* EXERCISE DESCRIPTION: One exact copy of the listing is needed. It should contain no pictures.

—————

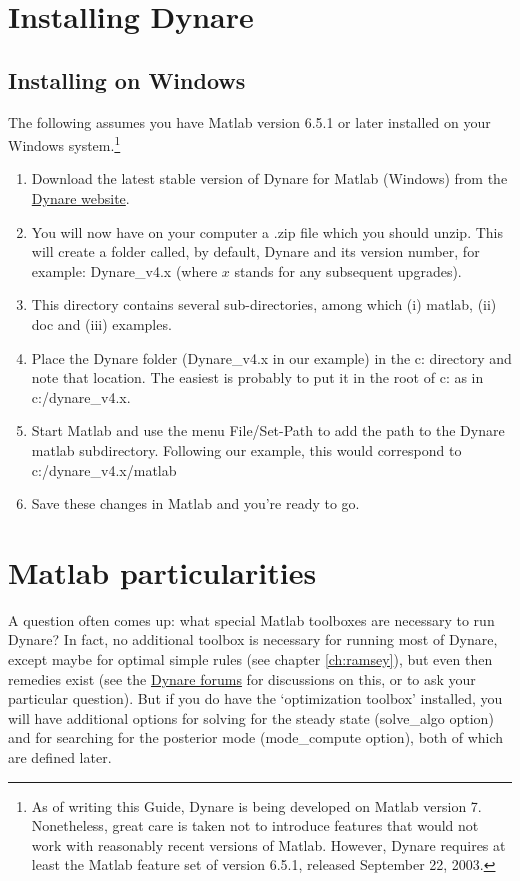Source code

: \section{Installing Dynare}
\subsection{Installing on Windows}
The following assumes you have Matlab version 6.5.1 or later installed on your Windows system.\footnote{As of writing this Guide, Dynare is being developed on Matlab version 7. Nonetheless, great care is taken not to introduce features that would not work with reasonably recent versions of Matlab. However, Dynare requires at least the Matlab feature set of version 6.5.1, released September 22, 2003.}
\begin{enumerate}
\item Download the latest stable version of Dynare for Matlab (Windows) from the \href{http://www.cepremap.cnrs.fr/juillard/mambo/index.php?option=com_frontpage&Itemid=1}{Dynare website}. 
\item You will now have on your computer a .zip file which you should unzip. This will create a folder called, by default, Dynare and its version number, for example: Dynare\_v4.x (where $x$ stands for any subsequent upgrades). 
\item This directory contains several sub-directories, among which (i) matlab, (ii) doc and (iii) examples. 
\item Place the Dynare folder (Dynare\_v4.x in our example) in the c: directory and note that location. The easiest is probably to put it in the root of c: as in c:/dynare\_v4.x.
\item Start Matlab and use the menu File/Set-Path to add the path to the Dynare 
matlab subdirectory. Following our example, this would correspond to 
c:/dynare\_v4.x/matlab
\item Save these changes in Matlab and you're ready to go.
\end{enumerate} 


\section{Matlab particularities}

A question often comes up: what special Matlab toolboxes are necessary to run Dynare? In fact, no additional toolbox is necessary for running most of Dynare, except maybe for optimal simple rules (see chapter \ref{ch:ramsey}), but even then remedies exist (see the \href{http://www.cepremap.cnrs.fr/juillard/mambo/index.php?option=com_forum&Itemid=95}{Dynare forums} for discussions on this, or to ask your particular question). But if you do have the `optimization toolbox' installed, you will have additional options for solving for the steady state (solve\_algo option) and for searching for the posterior mode (mode\_compute option), both of which are defined later.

—————

* TASK RESPONSE:
Source code

: \section{Installing Dynare}
\subsection{Installing on Windows}
The following assumes you have Matlab version 6.5.1 or later installed on your Windows system.\footnote{As of writing this Guide, Dynare is being developed on Matlab version 7. Nonetheless, great care is taken not to introduce features that would not work with reasonably recent versions of Matlab. However, Dynare requires at least the Matlab feature set of version 6.5.1, released September 22, 2003.}
\begin{enumerate}
\item Download the latest stable version of Dynare for Matlab (Windows) from the \href{http://www.cepremap.cnrs.fr/juillard/mambo/index.php?option=com_frontpage&Itemid=1}{Dynare website}. 
\item You will now have on your computer a .zip file which you should unzip. This will create a folder called, by default, Dynare and its version number, for example: Dynare\_v4.x (where $x$ stands for any subsequent upgrades). 
\item This directory contains several sub-directories, among which (i) matlab, (ii) doc and (iii) examples. 
\item Place the Dynare folder (Dynare\_v4.x in our example) in the c: directory and note that location. The easiest is probably to put it in the root of c: as in c:/dynare\_v4.x.
\item Start Matlab and use the menu File/Set-Path to add the path to the Dynare 
matlab subdirectory. Following our example, this would correspond to 
c:/dynare\_v4.x/matlab
\item Save these changes in Matlab and you're ready to go.
\end{enumerate} 


\section{Matlab particularities}

A question often comes up: what special Matlab toolboxes are necessary to run Dynare? In fact, no additional toolbox is necessary for running most of Dynare, except maybe for optimal simple rules (see chapter \ref{ch:ramsey}), but even then remedies exist (see the \href{http://www.cepremap.cnrs.fr/juillard/mambo/index.php?option=com_forum&Itemid=95}{Dynare forums} for discussions on this, or to ask your particular question). But if you do have the `optimization toolbox' installed, you will have additional options for solving for the steady state (solve\_algo option) and for searching for the posterior mode (mode\_compute option), both of which are defined later.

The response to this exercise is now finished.